Acridine Orange Sensitization and DNA Inhibition Effects on the Cyclic Voltammetry of Naphthoquinones Using Bare and DNA Modified Gold Electrodes

Abstract

An ion pair mechanism is used to characterize the inhibition by DNA, and sensitization by acridine orange (AO) of the peak currents in the cyclic voltammetry (CV) of naphthoquinones with differing ionic substituents. Gold electrodes modified with adsorbed synthetic ′5-thiol-(GC)10 double strand DNA oligomers are used to study the redox activity of ferricyanide, 1,2-naphthoquinone-4-sulfonic acid sodium salt (NQS), 4-amino-1,2-naphthoquinone (ANQ), or 1,2-naphthoquinone (NQ) in the presence of AO. Parallel studies are performed using bare gold electrodes with double strand calf thymus DNA (CT-DNA) in the bulk solution.
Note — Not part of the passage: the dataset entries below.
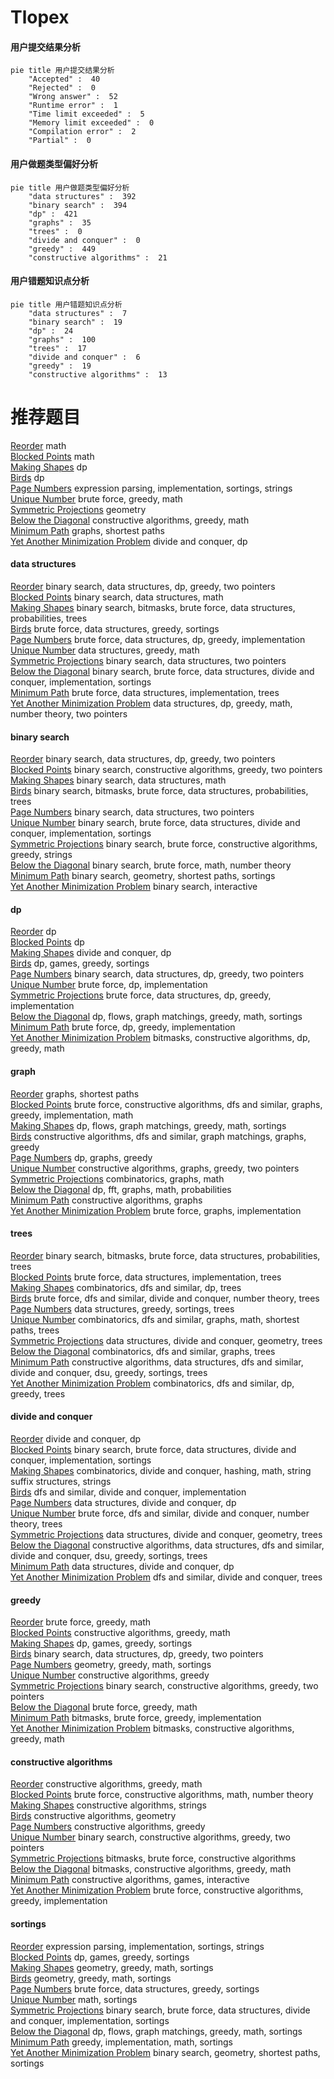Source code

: # Tlopex
<!-- tabs:start -->
#### **用户提交结果分析**

```mermaid
pie title 用户提交结果分析
    "Accepted" :  40
    "Rejected" :  0
    "Wrong answer" :  52
    "Runtime error" :  1
    "Time limit exceeded" :  5
    "Memory limit exceeded" :  0
    "Compilation error" :  2
    "Partial" :  0
```
#### **用户做题类型偏好分析**

```mermaid
pie title 用户做题类型偏好分析
    "data structures" :  392
    "binary search" :  394
    "dp" :  421
    "graphs" :  35
    "trees" :  0
    "divide and conquer" :  0
    "greedy" :  449
    "constructive algorithms" :  21
```
#### **用户错题知识点分析**

```mermaid
pie title 用户错题知识点分析
    "data structures" :  7
    "binary search" :  19
    "dp" :  24
    "graphs" :  100
    "trees" :  17
    "divide and conquer" :  6
    "greedy" :  19
    "constructive algorithms" :  13
```
<!-- tabs:end -->
# 推荐题目
[Reorder](http://codeforces.com/problemset/problem/1436/A)		math		  
[Blocked Points](https://codeforces.com/contest/393/problem/C)		math		  
[Making Shapes](http://codeforces.com/problemset/problem/1290/F)		dp		  
[Birds](http://codeforces.com/problemset/problem/922/E)		dp		  
[Page Numbers](http://codeforces.com/problemset/problem/34/C)		expression parsing,
                        implementation,
                        sortings,
                        strings		  
[Unique Number](http://codeforces.com/problemset/problem/1462/C)		brute force,
                        greedy,
                        math		  
[Symmetric Projections](https://codeforces.com/contest/889/problem/D)		geometry		  
[Below the Diagonal](http://codeforces.com/problemset/problem/266/C)		constructive algorithms,
                        greedy,
                        math		  
[Minimum Path](http://codeforces.com/problemset/problem/1473/E)		graphs,
                        shortest paths		  
[Yet Another Minimization Problem](http://codeforces.com/problemset/problem/868/F)		divide and conquer,
                        dp		  
<!-- tabs:start -->
#### **data structures**
[Reorder](http://codeforces.com/problemset/problem/1492/C)		binary search,
                        data structures,
                        dp,
                        greedy,
                        two pointers		  
[Blocked Points](http://codeforces.com/problemset/problem/1490/G)		binary search,
                        data structures,
                        math		  
[Making Shapes](http://codeforces.com/problemset/problem/1479/D)		binary search,
                        bitmasks,
                        brute force,
                        data structures,
                        probabilities,
                        trees		  
[Birds](http://codeforces.com/problemset/problem/1497/A)		brute force,
                        data structures,
                        greedy,
                        sortings		  
[Page Numbers](http://codeforces.com/problemset/problem/1491/C)		brute force,
                        data structures,
                        dp,
                        greedy,
                        implementation		  
[Unique Number](http://codeforces.com/problemset/problem/1492/B)		data structures,
                        greedy,
                        math		  
[Symmetric Projections](http://codeforces.com/problemset/problem/1436/E)		binary search,
                        data structures,
                        two pointers		  
[Below the Diagonal](http://codeforces.com/problemset/problem/1461/D)		binary search,
                        brute force,
                        data structures,
                        divide and conquer,
                        implementation,
                        sortings		  
[Minimum Path](http://codeforces.com/problemset/problem/1511/C)		brute force,
                        data structures,
                        implementation,
                        trees		  
[Yet Another Minimization Problem](http://codeforces.com/problemset/problem/1497/E1)		data structures,
                        dp,
                        greedy,
                        math,
                        number theory,
                        two pointers		  
#### **binary search**
[Reorder](http://codeforces.com/problemset/problem/1492/C)		binary search,
                        data structures,
                        dp,
                        greedy,
                        two pointers		  
[Blocked Points](http://codeforces.com/problemset/problem/1463/D)		binary search,
                        constructive algorithms,
                        greedy,
                        two pointers		  
[Making Shapes](http://codeforces.com/problemset/problem/1490/G)		binary search,
                        data structures,
                        math		  
[Birds](http://codeforces.com/problemset/problem/1479/D)		binary search,
                        bitmasks,
                        brute force,
                        data structures,
                        probabilities,
                        trees		  
[Page Numbers](http://codeforces.com/problemset/problem/1436/E)		binary search,
                        data structures,
                        two pointers		  
[Unique Number](http://codeforces.com/problemset/problem/1461/D)		binary search,
                        brute force,
                        data structures,
                        divide and conquer,
                        implementation,
                        sortings		  
[Symmetric Projections](http://codeforces.com/problemset/problem/1493/C)		binary search,
                        brute force,
                        constructive algorithms,
                        greedy,
                        strings		  
[Below the Diagonal](http://codeforces.com/problemset/problem/1487/D)		binary search,
                        brute force,
                        math,
                        number theory		  
[Minimum Path](http://codeforces.com/problemset/problem/1486/B)		binary search,
                        geometry,
                        shortest paths,
                        sortings		  
[Yet Another Minimization Problem](http://codeforces.com/problemset/problem/1486/C1)		binary search,
                        interactive		  
#### **dp**
[Reorder](http://codeforces.com/problemset/problem/1290/F)		dp		  
[Blocked Points](http://codeforces.com/problemset/problem/922/E)		dp		  
[Making Shapes](http://codeforces.com/problemset/problem/868/F)		divide and conquer,
                        dp		  
[Birds](http://codeforces.com/problemset/problem/1472/D)		dp,
                        games,
                        greedy,
                        sortings		  
[Page Numbers](http://codeforces.com/problemset/problem/1492/C)		binary search,
                        data structures,
                        dp,
                        greedy,
                        two pointers		  
[Unique Number](https://codeforces.com/contest/1457/problem/C)		brute force,
                        dp,
                        implementation		  
[Symmetric Projections](http://codeforces.com/problemset/problem/1491/C)		brute force,
                        data structures,
                        dp,
                        greedy,
                        implementation		  
[Below the Diagonal](http://codeforces.com/problemset/problem/1437/C)		dp,
                        flows,
                        graph matchings,
                        greedy,
                        math,
                        sortings		  
[Minimum Path](http://codeforces.com/problemset/problem/1499/B)		brute force,
                        dp,
                        greedy,
                        implementation		  
[Yet Another Minimization Problem](http://codeforces.com/problemset/problem/1491/D)		bitmasks,
                        constructive algorithms,
                        dp,
                        greedy,
                        math		  
#### **graph**
[Reorder](http://codeforces.com/problemset/problem/1473/E)		graphs,
                        shortest paths		  
[Blocked Points](http://codeforces.com/problemset/problem/1487/C)		brute force,
                        constructive algorithms,
                        dfs and similar,
                        graphs,
                        greedy,
                        implementation,
                        math		  
[Making Shapes](http://codeforces.com/problemset/problem/1437/C)		dp,
                        flows,
                        graph matchings,
                        greedy,
                        math,
                        sortings		  
[Birds](http://codeforces.com/problemset/problem/1470/D)		constructive algorithms,
                        dfs and similar,
                        graph matchings,
                        graphs,
                        greedy		  
[Page Numbers](http://codeforces.com/problemset/problem/1476/C)		dp,
                        graphs,
                        greedy		  
[Unique Number](http://codeforces.com/problemset/problem/1304/D)		constructive algorithms,
                        graphs,
                        greedy,
                        two pointers		  
[Symmetric Projections](http://codeforces.com/problemset/problem/1475/C)		combinatorics,
                        graphs,
                        math		  
[Below the Diagonal](http://codeforces.com/problemset/problem/553/E)		dp,
                        fft,
                        graphs,
                        math,
                        probabilities		  
[Minimum Path](http://codeforces.com/problemset/problem/1495/C)		constructive algorithms,
                        graphs		  
[Yet Another Minimization Problem](http://codeforces.com/problemset/problem/1510/K)		brute force,
                        graphs,
                        implementation		  
#### **trees**
[Reorder](http://codeforces.com/problemset/problem/1479/D)		binary search,
                        bitmasks,
                        brute force,
                        data structures,
                        probabilities,
                        trees		  
[Blocked Points](http://codeforces.com/problemset/problem/1511/C)		brute force,
                        data structures,
                        implementation,
                        trees		  
[Making Shapes](http://codeforces.com/problemset/problem/1499/F)		combinatorics,
                        dfs and similar,
                        dp,
                        trees		  
[Birds](http://codeforces.com/problemset/problem/1491/E)		brute force,
                        dfs and similar,
                        divide and conquer,
                        number theory,
                        trees		  
[Page Numbers](http://codeforces.com/problemset/problem/1466/D)		data structures,
                        greedy,
                        sortings,
                        trees		  
[Unique Number](http://codeforces.com/problemset/problem/1495/D)		combinatorics,
                        dfs and similar,
                        graphs,
                        math,
                        shortest paths,
                        trees		  
[Symmetric Projections](http://codeforces.com/problemset/problem/1303/G)		data structures,
                        divide and conquer,
                        geometry,
                        trees		  
[Below the Diagonal](http://codeforces.com/problemset/problem/1454/E)		combinatorics,
                        dfs and similar,
                        graphs,
                        trees		  
[Minimum Path](http://codeforces.com/problemset/problem/1494/D)		constructive algorithms,
                        data structures,
                        dfs and similar,
                        divide and conquer,
                        dsu,
                        greedy,
                        sortings,
                        trees		  
[Yet Another Minimization Problem](http://codeforces.com/problemset/problem/1292/C)		combinatorics,
                        dfs and similar,
                        dp,
                        greedy,
                        trees		  
#### **divide and conquer**
[Reorder](http://codeforces.com/problemset/problem/868/F)		divide and conquer,
                        dp		  
[Blocked Points](http://codeforces.com/problemset/problem/1461/D)		binary search,
                        brute force,
                        data structures,
                        divide and conquer,
                        implementation,
                        sortings		  
[Making Shapes](http://codeforces.com/problemset/problem/1466/G)		combinatorics,
                        divide and conquer,
                        hashing,
                        math,
                        string suffix structures,
                        strings		  
[Birds](http://codeforces.com/problemset/problem/1490/D)		dfs and similar,
                        divide and conquer,
                        implementation		  
[Page Numbers](https://codeforces.com/contest/1483/problem/C)		data structures,
                        divide and conquer,
                        dp		  
[Unique Number](http://codeforces.com/problemset/problem/1491/E)		brute force,
                        dfs and similar,
                        divide and conquer,
                        number theory,
                        trees		  
[Symmetric Projections](http://codeforces.com/problemset/problem/1303/G)		data structures,
                        divide and conquer,
                        geometry,
                        trees		  
[Below the Diagonal](http://codeforces.com/problemset/problem/1494/D)		constructive algorithms,
                        data structures,
                        dfs and similar,
                        divide and conquer,
                        dsu,
                        greedy,
                        sortings,
                        trees		  
[Minimum Path](http://codeforces.com/problemset/problem/1482/E)		data structures,
                        divide and conquer,
                        dp		  
[Yet Another Minimization Problem](http://codeforces.com/problemset/problem/566/C)		dfs and similar,
                        divide and conquer,
                        trees		  
#### **greedy**
[Reorder](http://codeforces.com/problemset/problem/1462/C)		brute force,
                        greedy,
                        math		  
[Blocked Points](http://codeforces.com/problemset/problem/266/C)		constructive algorithms,
                        greedy,
                        math		  
[Making Shapes](http://codeforces.com/problemset/problem/1472/D)		dp,
                        games,
                        greedy,
                        sortings		  
[Birds](http://codeforces.com/problemset/problem/1492/C)		binary search,
                        data structures,
                        dp,
                        greedy,
                        two pointers		  
[Page Numbers](https://codeforces.com/contest/1496/problem/C)		geometry,
                        greedy,
                        math,
                        sortings		  
[Unique Number](http://codeforces.com/problemset/problem/1493/A)		constructive algorithms,
                        greedy		  
[Symmetric Projections](http://codeforces.com/problemset/problem/1463/D)		binary search,
                        constructive algorithms,
                        greedy,
                        two pointers		  
[Below the Diagonal](http://codeforces.com/problemset/problem/1462/C)		brute force,
                        greedy,
                        math		  
[Minimum Path](http://codeforces.com/problemset/problem/1494/B)		bitmasks,
                        brute force,
                        greedy,
                        implementation		  
[Yet Another Minimization Problem](http://codeforces.com/problemset/problem/1492/D)		bitmasks,
                        constructive algorithms,
                        greedy,
                        math		  
#### **constructive algorithms**
[Reorder](http://codeforces.com/problemset/problem/266/C)		constructive algorithms,
                        greedy,
                        math		  
[Blocked Points](http://codeforces.com/problemset/problem/1469/D)		brute force,
                        constructive algorithms,
                        math,
                        number theory		  
[Making Shapes](http://codeforces.com/problemset/problem/802/H)		constructive algorithms,
                        strings		  
[Birds](https://codeforces.com/contest/764/problem/D)		constructive algorithms,
                        geometry		  
[Page Numbers](http://codeforces.com/problemset/problem/1493/A)		constructive algorithms,
                        greedy		  
[Unique Number](http://codeforces.com/problemset/problem/1463/D)		binary search,
                        constructive algorithms,
                        greedy,
                        two pointers		  
[Symmetric Projections](https://codeforces.com/contest/1456/problem/B)		bitmasks,
                        brute force,
                        constructive algorithms		  
[Below the Diagonal](http://codeforces.com/problemset/problem/1492/D)		bitmasks,
                        constructive algorithms,
                        greedy,
                        math		  
[Minimum Path](https://codeforces.com/contest/1504/problem/D)		constructive algorithms,
                        games,
                        interactive		  
[Yet Another Minimization Problem](https://codeforces.com/contest/1483/problem/A)		brute force,
                        constructive algorithms,
                        greedy,
                        implementation		  
#### **sortings**
[Reorder](http://codeforces.com/problemset/problem/34/C)		expression parsing,
                        implementation,
                        sortings,
                        strings		  
[Blocked Points](http://codeforces.com/problemset/problem/1472/D)		dp,
                        games,
                        greedy,
                        sortings		  
[Making Shapes](https://codeforces.com/contest/1496/problem/C)		geometry,
                        greedy,
                        math,
                        sortings		  
[Birds](http://codeforces.com/problemset/problem/1495/A)		geometry,
                        greedy,
                        math,
                        sortings		  
[Page Numbers](http://codeforces.com/problemset/problem/1497/A)		brute force,
                        data structures,
                        greedy,
                        sortings		  
[Unique Number](http://codeforces.com/problemset/problem/1427/A)		math,
                        sortings		  
[Symmetric Projections](http://codeforces.com/problemset/problem/1461/D)		binary search,
                        brute force,
                        data structures,
                        divide and conquer,
                        implementation,
                        sortings		  
[Below the Diagonal](http://codeforces.com/problemset/problem/1437/C)		dp,
                        flows,
                        graph matchings,
                        greedy,
                        math,
                        sortings		  
[Minimum Path](http://codeforces.com/problemset/problem/1473/A)		greedy,
                        implementation,
                        math,
                        sortings		  
[Yet Another Minimization Problem](http://codeforces.com/problemset/problem/1486/B)		binary search,
                        geometry,
                        shortest paths,
                        sortings		  
<!-- tabs:end -->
AO is known to bind intercalatively to DNA and is seen to sensitize the redox activity of ferricyanide or NQS with DNA either adsorbed on the electrode or present in the electrolyte. AO otherwise does not sensitize the peak currents in the CV of either ANQ or NQ regardless of the presence of DNA, nor does the DNA inhibit their CV, as it does the AO sensitized CV of the anions in the presence of DNA. The electroanalysis is done in pH 7 phosphate buffer with the solute and calf thymus double strand DNA base pair concentrations in the 10–3 molar range, and AO concentrations in the 10–4 molar range. The anion selective electrolytic sensitization combined with the intercalative property of AO may be applied to either the design of DNA based biosensors for the detection of anions, or DNA sensitive biosensors using AO as a marker.